Wir leben im Zeitalter des Idiotentums. Das ist die These des Kulturwissenschaftlers Zoran Terzić. In seinen Augen handeln wir täglich gegen die eigenen Interessen und röcheln im Würgegriff einer Wirtschaftsordnung, die es geschafft hat, Markt und Psyche derart kurzzuschalten, dass aus der Psyche eine Ware geworden ist und die Warenwelt als empfindsames Wesen gesehen wird.
Das lasse sich schon am Sprachgebrauch festmachen: "'Wie geht es den Unternehmen?', 'Wie wird die Börse reagieren?', 'Die Wirtschaft krankt', 'Werden sich die Märkte erholen?', 'Den Märkten gefällt das gar nicht!' Umgekehrt werden auf Personen bezogene Floskeln ökonomisiert: Wie viel Zeit investiere ich für eine Aufgabe? Wie viel kann ich aus einem Treffen herausschlagen?"

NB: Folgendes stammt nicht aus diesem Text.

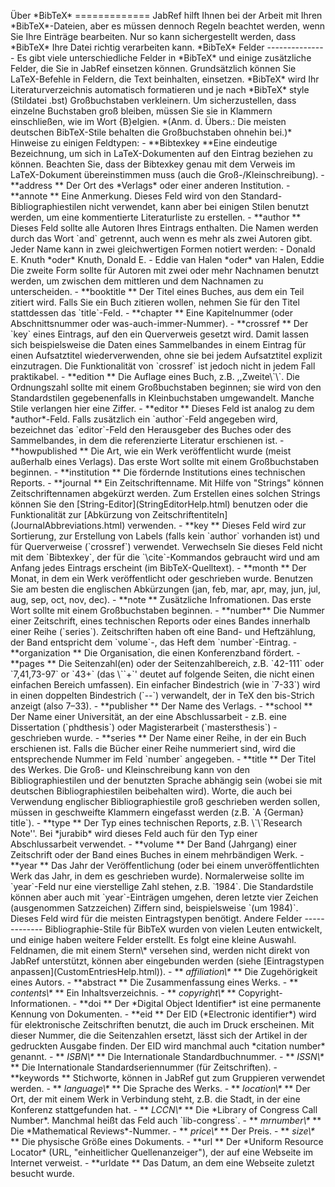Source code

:Über \*BibTeX\* ============= JabRef hilft Ihnen bei der Arbeit mit Ihren \*BibTeX\*-Dateien, aber es müssen dennoch Regeln beachtet werden, wenn Sie Ihre Einträge bearbeiten. Nur so kann sichergestellt werden, dass \*BibTeX\* Ihre Datei richtig verarbeiten kann. \*BibTeX\* Felder --------------- Es gibt viele unterschiedliche Felder in \*BibTeX\* und einige zusätzliche Felder, die Sie in JabRef einsetzen können. Grundsätzlich können Sie LaTeX-Befehle in Feldern, die Text beinhalten, einsetzen. \*BibTeX\* wird Ihr Literaturverzeichnis automatisch formatieren und je nach \*BibTeX\* style (Stildatei .bst) Großbuchstaben verkleinern. Um sicherzustellen, dass einzelne Buchstaben groß bleiben, müssen Sie sie in Klammern einschließen, wie im Wort {B}elgien. \*(Anm. d. Übers.: Die meisten deutschen BibTeX-Stile behalten die Großbuchstaben ohnehin bei.)\* Hinweise zu einigen Feldtypen: - \*\*Bibtexkey \*\*Eine eindeutige Bezeichnung, um sich in LaTeX-Dokumenten auf den Eintrag beziehen zu können. Beachten Sie, dass der Bibtexkey genau mit dem Verweis im LaTeX-Dokument übereinstimmen muss (auch die Groß-/Kleinschreibung). - \*\*address \*\* Der Ort des \*Verlags\* oder einer anderen Institution. - \*\*annote \*\* Eine Anmerkung. Dieses Feld wird von den Standard-Bibliographiestilen nicht verwendet, kann aber bei einigen Stilen benutzt werden, um eine kommentierte Literaturliste zu erstellen. - \*\*author \*\* Dieses Feld sollte alle Autoren Ihres Eintrags enthalten. Die Namen werden durch das Wort \`and\` getrennt, auch wenn es mehr als zwei Autoren gibt. Jeder Name kann in zwei gleichwertigen Formen notiert werden: - Donald E. Knuth \*oder\* Knuth, Donald E. - Eddie van Halen \*oder\* van Halen, Eddie Die zweite Form sollte für Autoren mit zwei oder mehr Nachnamen benutzt werden, um zwischen dem mittleren und dem Nachnamen zu unterscheiden. - \*\*booktitle \*\* Der Titel eines Buches, aus dem ein Teil zitiert wird. Falls Sie ein Buch zitieren wollen, nehmen Sie für den Titel stattdessen das \`title\`-Feld. - \*\*chapter \*\* Eine Kapitelnummer (oder Abschnittsnummer oder was-auch-immer-Nummer). - \*\*crossref \*\* Der \`key\` eines Eintrags, auf den ein Querverweis gesetzt wird. Damit lassen sich beispielsweise die Daten eines Sammelbandes in einem Eintrag für einen Aufsatztitel wiederverwenden, ohne sie bei jedem Aufsatztitel explizit einzutragen. Die Funktionalität von \`crossref\` ist jedoch nicht in jedem Fall praktikabel. - \*\*edition \*\* Die Auflage eines Buch, z.B. ,,Zweite\\\`\\\`. Die Ordnungszahl sollte mit einem Großbuchstaben beginnen; sie wird von den Standardstilen gegebenenfalls in Kleinbuchstaben umgewandelt. Manche Stile verlangen hier eine Ziffer. - \*\*editor \*\* Dieses Feld ist analog zu dem \*author\*-Feld. Falls zusätzlich ein \`author\`-Feld angegeben wird, bezeichnet das \`editor\`-Feld den Herausgeber des Buches oder des Sammelbandes, in dem die referenzierte Literatur erschienen ist. - \*\*howpublished \*\* Die Art, wie ein Werk veröffentlicht wurde (meist außerhalb eines Verlags). Das erste Wort sollte mit einem Großbuchstaben beginnen. - \*\*institution \*\* Die fördernde Institutions eines technischen Reports. - \*\*journal \*\* Ein Zeitschriftenname. Mit Hilfe von "Strings" können Zeitschriftennamen abgekürzt werden. Zum Erstellen eines solchen Strings können Sie den \[String-Editor\](StringEditorHelp.html) benutzen oder die Funktionalität zur \[Abkürzung von Zeitschriftentiteln\](JournalAbbreviations.html) verwenden. - \*\*key \*\* Dieses Feld wird zur Sortierung, zur Erstellung von Labels (falls kein \`author\` vorhanden ist) und für Querverweise (\`crossref\`) verwendet. Verwechseln Sie dieses Feld nicht mit dem \`Bibtexkey\`, der für die \`\\cite\`-Kommandos gebraucht wird und am Anfang jedes Eintrags erscheint (im BibTeX-Quelltext). - \*\*month \*\* Der Monat, in dem ein Werk veröffentlicht oder geschrieben wurde. Benutzen Sie am besten die englischen Abkürzungen (jan, feb, mar, apr, may, jun, jul, aug, sep, oct, nov, dec). - \*\*note \*\* Zusätzliche Infromationen. Das erste Wort sollte mit einem Großbuchstaben beginnen. - \*\*number\*\* Die Nummer einer Zeitschrift, eines technischen Reports oder eines Bandes innerhalb einer Reihe (\`series\`). Zeitschriften haben oft eine Band- und Heftzählung, der Band entspricht dem \`volume\`-, das Heft dem \`number\`-Eintrag. - \*\*organization \*\* Die Organisation, die einen Konferenzband fördert. - \*\*pages \*\* Die Seitenzahl(en) oder der Seitenzahlbereich, z.B. \`42-111\` oder \`7,41,73-97\` or \`43+\` (das \\\`\`+\`' deutet auf folgende Seiten, die nicht einen einfachen Bereich umfassen). Ein einfacher Bindestrich (wie in \`7-33\`) wird in einen doppelten Bindestrich (\`--\`) verwandelt, der in TeX den bis-Strich anzeigt (also 7–33). - \*\*publisher \*\* Der Name des Verlags. - \*\*school \*\* Der Name einer Universität, an der eine Abschlussarbeit - z.B. eine Dissertation (\`phdthesis\`) oder Magisterarbeit (\`mastersthesis\`) - geschrieben wurde. - \*\*series \*\* Der Name einer Reihe, in der ein Buch erschienen ist. Falls die Bücher einer Reihe nummeriert sind, wird die entsprechende Nummer im Feld \`number\` angegeben. - \*\*title \*\* Der Titel des Werkes. Die Groß- und Kleinschreibung kann von den Bibliographiestilen und der benutzten Sprache abhängig sein (wobei sie mit deutschen Bibliographiestilen beibehalten wird). Worte, die auch bei Verwendung englischer Bibliographiestile groß geschrieben werden sollen, müssen in geschweifte Klammern eingefasst werden (z.B. \`A {German} title\`). - \*\*type \*\* Der Typ eines technischen Reports, z.B. \\\`\\\`Research Note''. Bei \*jurabib\* wird dieses Feld auch für den Typ einer Abschlussarbeit verwendet. - \*\*volume \*\* Der Band (Jahrgang) einer Zeitschrift oder der Band eines Buches in einem mehrbändigen Werk. - \*\*year \*\* Das Jahr der Veröffentlichung (oder bei einem unveröffentlichten Werk das Jahr, in dem es geschrieben wurde). Normalerweise sollte im \`year\`-Feld nur eine vierstellige Zahl stehen, z.B. \`1984\`. Die Standardstile können aber auch mit \`year\`-Einträgen umgehen, deren letzte vier Zeichen (ausgenommen Satzzeichen) Ziffern sind, beispielsweise \`(um 1984)\`. Dieses Feld wird für die meisten Eintragstypen benötigt. Andere Felder ------------- Bibliographie-Stile für BibTeX wurden von vielen Leuten entwickelt, und einige haben weitere Felder erstellt. Es folgt eine kleine Auswahl. Feldnamen, die mit einem Stern\\\* versehen sind, werden nicht direkt von JabRef unterstützt, können aber eingebunden werden (siehe \[Eintragstypen anpassen\](CustomEntriesHelp.html)). - \*\*<span style="font-weight: normal; font-style: italic;"> affiliation\\\*</span> \*\* Die Zugehörigkeit eines Autors. - \*\*abstract \*\* Die Zusammenfassung eines Werks. - \*\*<span style="font-weight: normal; font-style: italic;"> contents\\\*</span> \*\* Ein Inhaltsverzeichnis. - \*\*<span style="font-weight: normal; font-style: italic;"> copyright\\\*</span> \*\* Copyright-Informationen. - \*\*doi \*\* Der \*Digital Object Identifier\* ist eine permanente Kennung von Dokumenten. - \*\*eid \*\* Der EID (\*Electronic identifier\*) wird für elektronische Zeitschriften benutzt, die auch im Druck erscheinen. Mit dieser Nummer, die die Seitenzahlen ersetzt, lässt sich der Artikel in der gedruckten Ausgabe finden. Der EID wird manchmal auch \*citation number\* genannt. - \*\*<span style="font-weight: normal; font-style: italic;"> ISBN\\\*</span> \*\* Die Internationale Standardbuchnummer. - \*\*<span style="font-weight: normal; font-style: italic;"> ISSN\\\*</span> \*\* Die Internationale Standardseriennummer (für Zeitschriften). - \*\*keywords \*\* Stichworte, können in JabRef gut zum Gruppieren verwendet werden. - \*\*<span style="font-weight: normal; font-style: italic;"> language\\\*</span> \*\* Die Sprache des Werks. - \*\*<span style="font-weight: normal; font-style: italic;"> location\\\*</span> \*\* Der Ort, der mit einem Werk in Verbindung steht, z.B. die Stadt, in der eine Konferenz stattgefunden hat. - \*\*<span style="font-weight: normal; font-style: italic;"> LCCN\\\*</span> \*\* Die \*Library of Congress Call Number\*. Manchmal heißt das Feld auch \`lib-congress\`. - \*\*<span style="font-weight: normal; font-style: italic;"> mrnumber\\\*</span> \*\* Die \*Mathematical Reviews\*-Nummer. - \*\*<span style="font-weight: normal; font-style: italic;"> price\\\*</span> \*\* Der Preis. - \*\*<span style="font-weight: normal; font-style: italic;"> size\\\*</span> \*\* Die physische Größe eines Dokuments. - \*\*url \*\* Der \*Uniform Resource Locator\* (URL, "einheitlicher Quellenanzeiger"), der auf eine Webseite im Internet verweist. - \*\*urldate \*\* Das Datum, an dem eine Webseite zuletzt besucht wurde.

Der literarische Idiot ist gutmütig

Terzić beschäftigt sich nur kurz mit dem ursprünglichen Idioten, dem vom Sozialen abgekoppelten, voraussetzungslos schauenden und staunenden Menschen, den kein Zusammenhang kümmert und der deshalb unverstanden bleibt. Wie Kaspar Hauser, wie Dostojewskis "Idiot" oder die Filmfigur Forrest Gump. Ist dieser Typus ein liebenswerter Naivling, so ist der zweite Idiotentypus, der Held dieses Buches, ein Logik- und Diskurszerstörer, ein scheinbar unlogisch redender und handelnder Wirrkopf. Der erste kommt vor allem in Büchern und Filmen vor. Dem zweiten, unserer Hauptfigur, begegnen wir im wirklichen Leben. Und manchmal in uns selbst.
"Das Zeitalter des Idioten ist gekennzeichnet durch das Missverhältnis zwischen einerseits dem Privaten, Besonderen, Singulären und andererseits dem Öffentlichen, Allgemeinen, Universellen. Man könnte auch sagen, dass es um die erlernte Unfähigkeit geht, private, besondere oder einzigartige Belange auf das große Ganze der Gesellschaft zu beziehen und umgekehrt. Die diesem Missverhältnis zugrundeliegende Verfasstheit bezeichne ich als Idiokratie."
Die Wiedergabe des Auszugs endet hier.